The grand problem for the current government....and if anyone has studied and understands governments, "current" applies as all these structures are cyclical and in a state flux...excuse me, I digress...the problem of current government is attempting to mold this highly fragmented and atomized society into a single unit.
Overcoming millennia of strict societal organizational efforts is the exciting story. The observations and isolated instances of cultural coldness is not the exciting story. The exciting story is watching a government attempting to form a State while maintaining inherently contradictory principles and actions that run counter to a society's millennia old inclinations.

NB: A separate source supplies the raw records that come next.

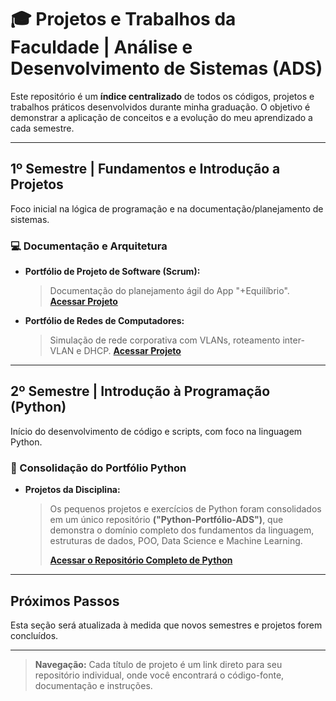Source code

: # 🎓 Projetos e Trabalhos da Faculdade | Análise e Desenvolvimento de Sistemas (ADS)

Este repositório é um **índice centralizado** de todos os códigos, projetos e trabalhos práticos desenvolvidos durante minha graduação. O objetivo é demonstrar a aplicação de conceitos e a evolução do meu aprendizado a cada semestre.

---

## 1º Semestre | Fundamentos e Introdução a Projetos

Foco inicial na lógica de programação e na documentação/planejamento de sistemas.

### 💻 Documentação e Arquitetura

* **Portfólio de Projeto de Software (Scrum):**
    > Documentação do planejamento ágil do App "+Equilíbrio".
    > [**Acessar Projeto**](https://github.com/Josiane-Alves-ADS/app-mais-equilibrio-scrum)

* **Portfólio de Redes de Computadores:**
    > Simulação de rede corporativa com VLANs, roteamento inter-VLAN e DHCP.
    > [**Acessar Projeto**](https://github.com/Josiane-Alves-ADS/portfolio-redes-ads)
    
---

## 2º Semestre | Introdução à Programação (Python)

Início do desenvolvimento de código e scripts, com foco na linguagem Python.

### 🧠 Consolidação do Portfólio Python

* **Projetos da Disciplina:**
    > Os pequenos projetos e exercícios de Python foram consolidados em um único repositório **("Python-Portfólio-ADS")**, que demonstra o domínio completo dos fundamentos da linguagem, estruturas de dados, POO, Data Science e Machine Learning.
    >
    > [**Acessar o Repositório Completo de Python**](https://github.com/Josiane-Alves-ADS/Python-Fundamentos-ADS)

---

## Próximos Passos

Esta seção será atualizada à medida que novos semestres e projetos forem concluídos.

---

> **Navegação:** Cada título de projeto é um link direto para seu repositório individual, onde você encontrará o código-fonte, documentação e instruções.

(I could go through this and edit and pick and choose to make changes, but it's written in one blast of highly caffeinated early morning extemporaneous rambling.)
Have you read both volumes of Decline of the West? It really is spectacular. Spengler acknowledges the whole thing is just a bombastic Germanic rant with nothing backing it but his own eye, but like Nietzsche that's the whole point.
It's greatest strength is the complete evisceration of the things we hold in the west to be objective and real (but are really just ridiculous abstractions from other cultural perspectives), and the way he links all our modern tripe with ideas long ago established in Gothic times.
His predictions have also been pretty accurate, which is really what is technically useful about comparative history.